=== INPUT DATA ===
+===+
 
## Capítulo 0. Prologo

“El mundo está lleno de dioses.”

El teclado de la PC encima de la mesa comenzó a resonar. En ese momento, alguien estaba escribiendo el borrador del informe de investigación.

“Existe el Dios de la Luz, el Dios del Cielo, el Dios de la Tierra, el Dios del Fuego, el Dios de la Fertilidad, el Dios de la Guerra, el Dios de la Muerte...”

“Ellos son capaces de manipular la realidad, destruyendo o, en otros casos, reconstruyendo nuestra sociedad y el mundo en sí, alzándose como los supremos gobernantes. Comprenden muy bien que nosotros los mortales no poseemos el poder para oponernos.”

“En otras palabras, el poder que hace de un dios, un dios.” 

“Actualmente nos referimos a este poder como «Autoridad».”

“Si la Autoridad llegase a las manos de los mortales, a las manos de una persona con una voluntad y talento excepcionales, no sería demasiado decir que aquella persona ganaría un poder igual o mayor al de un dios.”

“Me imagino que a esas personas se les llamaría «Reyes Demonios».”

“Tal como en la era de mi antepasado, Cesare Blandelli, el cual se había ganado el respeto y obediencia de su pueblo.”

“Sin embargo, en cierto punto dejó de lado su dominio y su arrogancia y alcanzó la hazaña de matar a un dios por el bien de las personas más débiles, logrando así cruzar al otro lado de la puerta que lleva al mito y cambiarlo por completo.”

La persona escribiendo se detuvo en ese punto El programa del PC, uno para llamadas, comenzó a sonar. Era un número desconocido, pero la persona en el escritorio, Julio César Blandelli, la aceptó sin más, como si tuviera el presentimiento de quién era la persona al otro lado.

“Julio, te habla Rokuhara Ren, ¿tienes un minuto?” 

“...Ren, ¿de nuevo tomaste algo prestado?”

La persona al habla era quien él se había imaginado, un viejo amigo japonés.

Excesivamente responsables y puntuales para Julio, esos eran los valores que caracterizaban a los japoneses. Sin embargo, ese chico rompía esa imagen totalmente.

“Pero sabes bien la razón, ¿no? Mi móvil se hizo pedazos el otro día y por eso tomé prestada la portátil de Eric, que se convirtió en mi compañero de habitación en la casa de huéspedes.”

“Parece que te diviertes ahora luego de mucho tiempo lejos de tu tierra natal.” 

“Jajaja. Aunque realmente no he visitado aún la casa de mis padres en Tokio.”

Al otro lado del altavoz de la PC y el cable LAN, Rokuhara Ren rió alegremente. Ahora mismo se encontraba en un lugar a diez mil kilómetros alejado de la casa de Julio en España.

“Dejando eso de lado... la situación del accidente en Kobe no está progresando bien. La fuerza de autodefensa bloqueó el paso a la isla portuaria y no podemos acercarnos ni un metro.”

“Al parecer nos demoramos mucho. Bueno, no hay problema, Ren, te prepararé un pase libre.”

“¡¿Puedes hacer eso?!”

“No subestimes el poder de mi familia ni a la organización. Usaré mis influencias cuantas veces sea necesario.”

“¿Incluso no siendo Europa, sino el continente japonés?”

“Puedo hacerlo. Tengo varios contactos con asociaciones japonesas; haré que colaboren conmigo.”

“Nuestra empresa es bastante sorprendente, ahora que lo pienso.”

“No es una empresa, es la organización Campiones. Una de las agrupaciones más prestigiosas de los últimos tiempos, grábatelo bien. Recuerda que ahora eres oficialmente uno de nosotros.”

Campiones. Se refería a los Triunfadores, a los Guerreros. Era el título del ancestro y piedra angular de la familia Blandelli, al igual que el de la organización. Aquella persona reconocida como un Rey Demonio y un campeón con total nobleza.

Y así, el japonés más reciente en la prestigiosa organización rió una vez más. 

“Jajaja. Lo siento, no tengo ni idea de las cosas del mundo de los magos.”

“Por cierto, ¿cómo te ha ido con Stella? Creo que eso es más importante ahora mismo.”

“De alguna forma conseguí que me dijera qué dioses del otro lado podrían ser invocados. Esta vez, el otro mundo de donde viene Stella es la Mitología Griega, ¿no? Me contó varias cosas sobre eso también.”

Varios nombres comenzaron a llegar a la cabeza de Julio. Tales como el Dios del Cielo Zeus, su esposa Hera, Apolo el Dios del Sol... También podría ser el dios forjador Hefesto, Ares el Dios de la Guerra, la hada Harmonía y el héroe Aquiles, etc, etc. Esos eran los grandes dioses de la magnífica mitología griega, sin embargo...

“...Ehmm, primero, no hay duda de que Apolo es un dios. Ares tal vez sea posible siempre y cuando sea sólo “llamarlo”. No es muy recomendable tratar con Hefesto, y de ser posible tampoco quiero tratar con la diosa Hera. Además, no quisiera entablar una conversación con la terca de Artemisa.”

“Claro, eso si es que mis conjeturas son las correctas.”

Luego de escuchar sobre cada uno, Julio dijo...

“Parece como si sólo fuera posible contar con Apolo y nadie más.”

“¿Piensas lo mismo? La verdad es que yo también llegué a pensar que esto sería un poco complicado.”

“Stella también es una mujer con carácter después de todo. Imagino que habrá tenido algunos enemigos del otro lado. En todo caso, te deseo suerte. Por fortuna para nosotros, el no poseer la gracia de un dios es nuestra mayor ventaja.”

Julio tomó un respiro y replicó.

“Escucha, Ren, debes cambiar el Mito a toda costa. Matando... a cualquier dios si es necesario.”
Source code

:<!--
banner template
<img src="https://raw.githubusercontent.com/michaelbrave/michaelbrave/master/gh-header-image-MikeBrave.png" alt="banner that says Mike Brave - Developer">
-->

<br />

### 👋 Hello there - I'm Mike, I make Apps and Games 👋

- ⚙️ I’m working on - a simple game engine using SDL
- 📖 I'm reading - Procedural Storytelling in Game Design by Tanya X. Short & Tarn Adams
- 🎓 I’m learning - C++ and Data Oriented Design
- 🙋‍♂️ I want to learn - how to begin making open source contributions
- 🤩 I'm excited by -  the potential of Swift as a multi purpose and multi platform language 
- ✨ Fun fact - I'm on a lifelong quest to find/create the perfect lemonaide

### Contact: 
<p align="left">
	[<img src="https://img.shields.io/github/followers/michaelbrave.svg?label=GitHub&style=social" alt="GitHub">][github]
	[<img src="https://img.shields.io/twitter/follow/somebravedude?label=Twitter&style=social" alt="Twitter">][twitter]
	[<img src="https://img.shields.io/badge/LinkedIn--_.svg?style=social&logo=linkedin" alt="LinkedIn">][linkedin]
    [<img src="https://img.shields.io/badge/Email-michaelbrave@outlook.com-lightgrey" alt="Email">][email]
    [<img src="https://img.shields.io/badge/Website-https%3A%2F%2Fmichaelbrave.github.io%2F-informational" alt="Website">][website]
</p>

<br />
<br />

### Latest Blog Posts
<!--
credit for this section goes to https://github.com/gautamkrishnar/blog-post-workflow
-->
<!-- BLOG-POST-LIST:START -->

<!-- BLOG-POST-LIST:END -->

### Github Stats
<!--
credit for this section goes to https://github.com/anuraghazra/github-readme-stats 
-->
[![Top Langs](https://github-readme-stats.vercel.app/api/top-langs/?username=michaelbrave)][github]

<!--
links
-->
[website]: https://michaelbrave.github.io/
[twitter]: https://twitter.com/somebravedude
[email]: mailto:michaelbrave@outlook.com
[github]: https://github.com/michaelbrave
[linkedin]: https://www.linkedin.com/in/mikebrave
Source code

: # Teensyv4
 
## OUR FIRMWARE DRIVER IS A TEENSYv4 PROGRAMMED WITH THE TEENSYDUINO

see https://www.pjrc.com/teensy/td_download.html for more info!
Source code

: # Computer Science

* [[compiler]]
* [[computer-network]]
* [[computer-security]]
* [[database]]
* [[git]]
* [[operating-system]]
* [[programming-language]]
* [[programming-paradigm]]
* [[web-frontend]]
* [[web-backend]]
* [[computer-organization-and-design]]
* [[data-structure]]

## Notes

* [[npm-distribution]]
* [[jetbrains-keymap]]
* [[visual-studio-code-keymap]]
+===+
=== ACTIVITY ===
The material is to be output in full, exactly as it stands.

=== YOUR SOLUTION ===
## Capítulo 0. Prologo

“El mundo está lleno de dioses.”

El teclado de la PC encima de la mesa comenzó a resonar. En ese momento, alguien estaba escribiendo el borrador del informe de investigación.

“Existe el Dios de la Luz, el Dios del Cielo, el Dios de la Tierra, el Dios del Fuego, el Dios de la Fertilidad, el Dios de la Guerra, el Dios de la Muerte...”

“Ellos son capaces de manipular la realidad, destruyendo o, en otros casos, reconstruyendo nuestra sociedad y el mundo en sí, alzándose como los supremos gobernantes. Comprenden muy bien que nosotros los mortales no poseemos el poder para oponernos.”

“En otras palabras, el poder que hace de un dios, un dios.” 

“Actualmente nos referimos a este poder como «Autoridad».”

“Si la Autoridad llegase a las manos de los mortales, a las manos de una persona con una voluntad y talento excepcionales, no sería demasiado decir que aquella persona ganaría un poder igual o mayor al de un dios.”

“Me imagino que a esas personas se les llamaría «Reyes Demonios».”

“Tal como en la era de mi antepasado, Cesare Blandelli, el cual se había ganado el respeto y obediencia de su pueblo.”

“Sin embargo, en cierto punto dejó de lado su dominio y su arrogancia y alcanzó la hazaña de matar a un dios por el bien de las personas más débiles, logrando así cruzar al otro lado de la puerta que lleva al mito y cambiarlo por completo.”

La persona escribiendo se detuvo en ese punto El programa del PC, uno para llamadas, comenzó a sonar. Era un número desconocido, pero la persona en el escritorio, Julio César Blandelli, la aceptó sin más, como si tuviera el presentimiento de quién era la persona al otro lado.

“Julio, te habla Rokuhara Ren, ¿tienes un minuto?” 

“...Ren, ¿de nuevo tomaste algo prestado?”

La persona al habla era quien él se había imaginado, un viejo amigo japonés.

Excesivamente responsables y puntuales para Julio, esos eran los valores que caracterizaban a los japoneses. Sin embargo, ese chico rompía esa imagen totalmente.

“Pero sabes bien la razón, ¿no? Mi móvil se hizo pedazos el otro día y por eso tomé prestada la portátil de Eric, que se convirtió en mi compañero de habitación en la casa de huéspedes.”

“Parece que te diviertes ahora luego de mucho tiempo lejos de tu tierra natal.” 

“Jajaja. Aunque realmente no he visitado aún la casa de mis padres en Tokio.”

Al otro lado del altavoz de la PC y el cable LAN, Rokuhara Ren rió alegremente. Ahora mismo se encontraba en un lugar a diez mil kilómetros alejado de la casa de Julio en España.

“Dejando eso de lado... la situación del accidente en Kobe no está progresando bien. La fuerza de autodefensa bloqueó el paso a la isla portuaria y no podemos acercarnos ni un metro.”

“Al parecer nos demoramos mucho. Bueno, no hay problema, Ren, te prepararé un pase libre.”

“¡¿Puedes hacer eso?!”

“No subestimes el poder de mi familia ni a la organización. Usaré mis influencias cuantas veces sea necesario.”

“¿Incluso no siendo Europa, sino el continente japonés?”

“Puedo hacerlo. Tengo varios contactos con asociaciones japonesas; haré que colaboren conmigo.”

“Nuestra empresa es bastante sorprendente, ahora que lo pienso.”

“No es una empresa, es la organización Campiones. Una de las agrupaciones más prestigiosas de los últimos tiempos, grábatelo bien. Recuerda que ahora eres oficialmente uno de nosotros.”

Campiones. Se refería a los Triunfadores, a los Guerreros. Era el título del ancestro y piedra angular de la familia Blandelli, al igual que el de la organización. Aquella persona reconocida como un Rey Demonio y un campeón con total nobleza.

Y así, el japonés más reciente en la prestigiosa organización rió una vez más. 

“Jajaja. Lo siento, no tengo ni idea de las cosas del mundo de los magos.”

“Por cierto, ¿cómo te ha ido con Stella? Creo que eso es más importante ahora mismo.”

“De alguna forma conseguí que me dijera qué dioses del otro lado podrían ser invocados. Esta vez, el otro mundo de donde viene Stella es la Mitología Griega, ¿no? Me contó varias cosas sobre eso también.”

Varios nombres comenzaron a llegar a la cabeza de Julio. Tales como el Dios del Cielo Zeus, su esposa Hera, Apolo el Dios del Sol... También podría ser el dios forjador Hefesto, Ares el Dios de la Guerra, la hada Harmonía y el héroe Aquiles, etc, etc. Esos eran los grandes dioses de la magnífica mitología griega, sin embargo...

“...Ehmm, primero, no hay duda de que Apolo es un dios. Ares tal vez sea posible siempre y cuando sea sólo “llamarlo”. No es muy recomendable tratar con Hefesto, y de ser posible tampoco quiero tratar con la diosa Hera. Además, no quisiera entablar una conversación con la terca de Artemisa.”

“Claro, eso si es que mis conjeturas son las correctas.”

Luego de escuchar sobre cada uno, Julio dijo...

“Parece como si sólo fuera posible contar con Apolo y nadie más.”

“¿Piensas lo mismo? La verdad es que yo también llegué a pensar que esto sería un poco complicado.”

“Stella también es una mujer con carácter después de todo. Imagino que habrá tenido algunos enemigos del otro lado. En todo caso, te deseo suerte. Por fortuna para nosotros, el no poseer la gracia de un dios es nuestra mayor ventaja.”

Julio tomó un respiro y replicó.

“Escucha, Ren, debes cambiar el Mito a toda costa. Matando... a cualquier dios si es necesario.”
Source code

:<!--
banner template
<img src="https://raw.githubusercontent.com/michaelbrave/michaelbrave/master/gh-header-image-MikeBrave.png" alt="banner that says Mike Brave - Developer">
-->

<br />

### 👋 Hello there - I'm Mike, I make Apps and Games 👋

- ⚙️ I’m working on - a simple game engine using SDL
- 📖 I'm reading - Procedural Storytelling in Game Design by Tanya X. Short & Tarn Adams
- 🎓 I’m learning - C++ and Data Oriented Design
- 🙋‍♂️ I want to learn - how to begin making open source contributions
- 🤩 I'm excited by -  the potential of Swift as a multi purpose and multi platform language 
- ✨ Fun fact - I'm on a lifelong quest to find/create the perfect lemonaide

### Contact: 
<p align="left">
	[<img src="https://img.shields.io/github/followers/michaelbrave.svg?label=GitHub&style=social" alt="GitHub">][github]
	[<img src="https://img.shields.io/twitter/follow/somebravedude?label=Twitter&style=social" alt="Twitter">][twitter]
	[<img src="https://img.shields.io/badge/LinkedIn--_.svg?style=social&logo=linkedin" alt="LinkedIn">][linkedin]
    [<img src="https://img.shields.io/badge/Email-michaelbrave@outlook.com-lightgrey" alt="Email">][email]
    [<img src="https://img.shields.io/badge/Website-https%3A%2F%2Fmichaelbrave.github.io%2F-informational" alt="Website">][website]
</p>

<br />
<br />

### Latest Blog Posts
<!--
credit for this section goes to https://github.com/gautamkrishnar/blog-post-workflow
-->
<!-- BLOG-POST-LIST:START -->

<!-- BLOG-POST-LIST:END -->

### Github Stats
<!--
credit for this section goes to https://github.com/anuraghazra/github-readme-stats 
-->
[![Top Langs](https://github-readme-stats.vercel.app/api/top-langs/?username=michaelbrave)][github]

<!--
links
-->
[website]: https://michaelbrave.github.io/
[twitter]: https://twitter.com/somebravedude
[email]: mailto:michaelbrave@outlook.com
[github]: https://github.com/michaelbrave
[linkedin]: https://www.linkedin.com/in/mikebrave
Source code

: # Teensyv4
 
## OUR FIRMWARE DRIVER IS A TEENSYv4 PROGRAMMED WITH THE TEENSYDUINO

see https://www.pjrc.com/teensy/td_download.html for more info!
Source code

: # Computer Science

* [[compiler]]
* [[computer-network]]
* [[computer-security]]
* [[database]]
* [[git]]
* [[operating-system]]
* [[programming-language]]
* [[programming-paradigm]]
* [[web-frontend]]
* [[web-backend]]
* [[computer-organization-and-design]]
* [[data-structure]]

## Notes

* [[npm-distribution]]
* [[jetbrains-keymap]]
* [[visual-studio-code-keymap]]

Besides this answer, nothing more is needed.